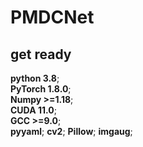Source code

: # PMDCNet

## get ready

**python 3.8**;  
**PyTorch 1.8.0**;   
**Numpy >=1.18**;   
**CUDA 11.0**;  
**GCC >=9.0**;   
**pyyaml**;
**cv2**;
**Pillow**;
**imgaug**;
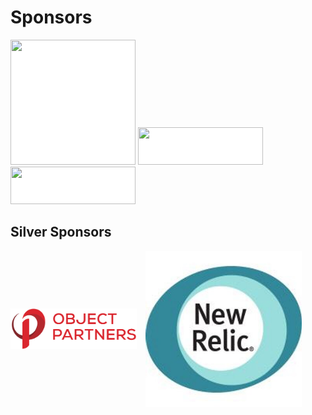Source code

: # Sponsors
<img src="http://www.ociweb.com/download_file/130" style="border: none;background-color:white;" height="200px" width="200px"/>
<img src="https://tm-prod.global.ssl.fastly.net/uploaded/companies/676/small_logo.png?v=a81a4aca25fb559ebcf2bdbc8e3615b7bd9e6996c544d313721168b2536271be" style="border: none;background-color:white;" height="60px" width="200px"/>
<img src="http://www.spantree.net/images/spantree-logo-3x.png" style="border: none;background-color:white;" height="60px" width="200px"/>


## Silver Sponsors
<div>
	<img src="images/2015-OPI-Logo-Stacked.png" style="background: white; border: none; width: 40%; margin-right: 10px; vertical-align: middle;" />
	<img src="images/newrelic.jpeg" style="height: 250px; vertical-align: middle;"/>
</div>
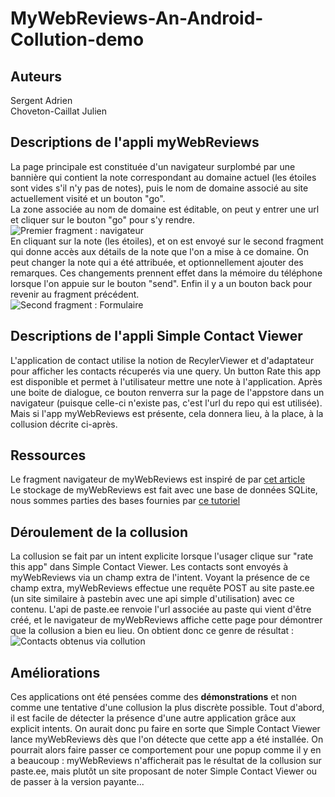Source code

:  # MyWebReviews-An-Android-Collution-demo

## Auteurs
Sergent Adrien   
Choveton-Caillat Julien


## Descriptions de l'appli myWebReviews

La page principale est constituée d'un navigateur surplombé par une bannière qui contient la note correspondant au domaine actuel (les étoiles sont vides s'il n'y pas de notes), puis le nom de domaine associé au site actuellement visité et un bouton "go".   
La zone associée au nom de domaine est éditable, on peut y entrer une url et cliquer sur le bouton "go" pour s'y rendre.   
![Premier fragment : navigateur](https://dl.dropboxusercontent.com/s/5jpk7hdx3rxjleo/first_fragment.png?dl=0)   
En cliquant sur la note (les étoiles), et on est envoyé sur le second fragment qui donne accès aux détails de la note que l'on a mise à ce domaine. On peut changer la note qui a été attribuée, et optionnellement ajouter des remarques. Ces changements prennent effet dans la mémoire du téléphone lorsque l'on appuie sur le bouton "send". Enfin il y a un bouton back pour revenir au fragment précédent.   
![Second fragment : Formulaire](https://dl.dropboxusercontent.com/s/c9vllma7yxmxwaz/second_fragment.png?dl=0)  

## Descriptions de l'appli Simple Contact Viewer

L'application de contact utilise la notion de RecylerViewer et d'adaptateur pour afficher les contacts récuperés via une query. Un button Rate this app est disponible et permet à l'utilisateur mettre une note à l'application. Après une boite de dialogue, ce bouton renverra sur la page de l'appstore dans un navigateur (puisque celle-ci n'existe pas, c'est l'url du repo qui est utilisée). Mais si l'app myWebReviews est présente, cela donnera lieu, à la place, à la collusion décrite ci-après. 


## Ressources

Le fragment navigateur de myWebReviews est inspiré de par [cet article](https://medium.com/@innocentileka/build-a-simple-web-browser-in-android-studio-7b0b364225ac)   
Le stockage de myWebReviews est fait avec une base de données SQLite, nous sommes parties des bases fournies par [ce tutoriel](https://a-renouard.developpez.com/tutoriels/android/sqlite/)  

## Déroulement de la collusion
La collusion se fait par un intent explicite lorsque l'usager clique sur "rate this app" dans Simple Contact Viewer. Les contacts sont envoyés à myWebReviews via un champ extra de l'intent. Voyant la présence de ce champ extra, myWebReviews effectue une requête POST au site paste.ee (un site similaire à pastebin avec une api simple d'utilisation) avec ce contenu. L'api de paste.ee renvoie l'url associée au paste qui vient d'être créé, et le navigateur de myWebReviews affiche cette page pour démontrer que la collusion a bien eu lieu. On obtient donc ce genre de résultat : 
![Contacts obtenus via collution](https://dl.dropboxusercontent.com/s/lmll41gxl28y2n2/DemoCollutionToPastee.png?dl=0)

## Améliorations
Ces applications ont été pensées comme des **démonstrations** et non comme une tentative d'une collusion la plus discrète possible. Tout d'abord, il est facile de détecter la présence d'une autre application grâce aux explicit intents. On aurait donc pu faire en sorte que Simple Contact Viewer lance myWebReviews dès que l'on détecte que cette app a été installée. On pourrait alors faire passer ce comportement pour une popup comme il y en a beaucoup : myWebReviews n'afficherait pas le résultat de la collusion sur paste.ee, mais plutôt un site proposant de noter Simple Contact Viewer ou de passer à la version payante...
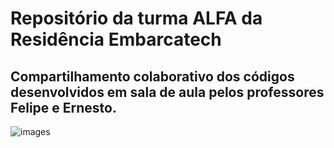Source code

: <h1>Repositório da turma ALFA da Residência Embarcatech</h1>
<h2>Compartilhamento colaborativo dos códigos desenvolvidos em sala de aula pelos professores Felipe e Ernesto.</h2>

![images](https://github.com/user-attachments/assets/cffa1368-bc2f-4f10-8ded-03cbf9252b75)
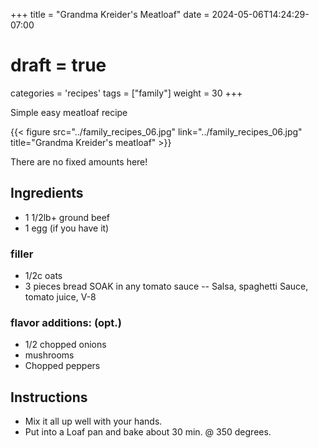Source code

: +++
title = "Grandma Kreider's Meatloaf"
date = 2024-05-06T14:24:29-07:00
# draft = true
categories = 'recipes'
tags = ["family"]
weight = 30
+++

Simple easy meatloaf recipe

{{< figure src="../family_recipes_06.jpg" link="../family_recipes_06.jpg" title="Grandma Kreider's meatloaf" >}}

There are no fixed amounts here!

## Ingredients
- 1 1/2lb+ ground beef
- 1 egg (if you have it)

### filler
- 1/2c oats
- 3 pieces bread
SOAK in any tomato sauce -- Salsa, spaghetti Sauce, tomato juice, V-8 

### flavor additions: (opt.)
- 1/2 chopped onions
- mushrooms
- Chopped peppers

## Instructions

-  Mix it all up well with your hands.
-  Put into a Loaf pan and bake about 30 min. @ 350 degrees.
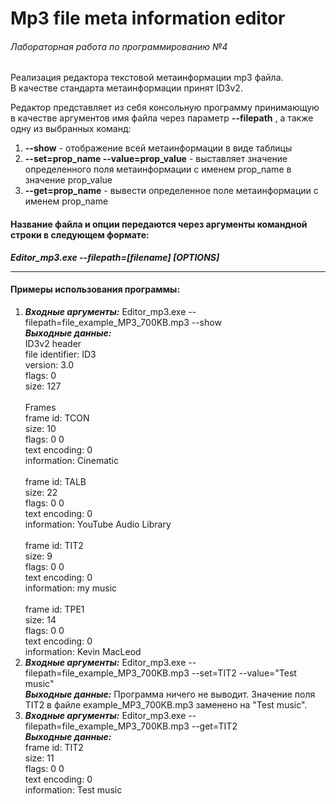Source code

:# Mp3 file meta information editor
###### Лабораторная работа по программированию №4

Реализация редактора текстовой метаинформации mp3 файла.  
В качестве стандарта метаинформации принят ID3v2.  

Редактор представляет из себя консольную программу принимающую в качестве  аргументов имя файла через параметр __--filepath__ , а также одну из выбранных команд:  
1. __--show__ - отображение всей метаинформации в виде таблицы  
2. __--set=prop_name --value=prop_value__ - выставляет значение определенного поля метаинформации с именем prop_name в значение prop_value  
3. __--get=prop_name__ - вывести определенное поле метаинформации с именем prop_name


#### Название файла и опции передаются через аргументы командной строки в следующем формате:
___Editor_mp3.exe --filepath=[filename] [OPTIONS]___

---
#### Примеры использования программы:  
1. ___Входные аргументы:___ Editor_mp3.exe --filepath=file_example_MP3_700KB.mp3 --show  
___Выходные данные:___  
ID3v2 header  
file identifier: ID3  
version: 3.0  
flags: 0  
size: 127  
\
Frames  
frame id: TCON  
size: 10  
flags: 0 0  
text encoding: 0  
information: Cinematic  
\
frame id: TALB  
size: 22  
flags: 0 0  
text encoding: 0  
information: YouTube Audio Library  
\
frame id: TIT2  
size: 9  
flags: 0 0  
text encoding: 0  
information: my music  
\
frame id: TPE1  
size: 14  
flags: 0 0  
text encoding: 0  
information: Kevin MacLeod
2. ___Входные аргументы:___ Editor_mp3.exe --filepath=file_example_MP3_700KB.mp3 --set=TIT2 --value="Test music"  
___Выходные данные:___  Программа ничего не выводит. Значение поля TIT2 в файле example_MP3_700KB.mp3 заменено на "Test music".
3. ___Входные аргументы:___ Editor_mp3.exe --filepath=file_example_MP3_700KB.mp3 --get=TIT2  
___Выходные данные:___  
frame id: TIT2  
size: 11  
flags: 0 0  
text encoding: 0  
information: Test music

-- -- --

About this exercise: Everything from the line containing "information: my music" through the last line above should be set down exactly; include no other lines.

Response below:
information: my music  
\
frame id: TPE1  
size: 14  
flags: 0 0  
text encoding: 0  
information: Kevin MacLeod
2. ___Входные аргументы:___ Editor_mp3.exe --filepath=file_example_MP3_700KB.mp3 --set=TIT2 --value="Test music"  
___Выходные данные:___  Программа ничего не выводит. Значение поля TIT2 в файле example_MP3_700KB.mp3 заменено на "Test music".
3. ___Входные аргументы:___ Editor_mp3.exe --filepath=file_example_MP3_700KB.mp3 --get=TIT2  
___Выходные данные:___  
frame id: TIT2  
size: 11  
flags: 0 0  
text encoding: 0  
information: Test music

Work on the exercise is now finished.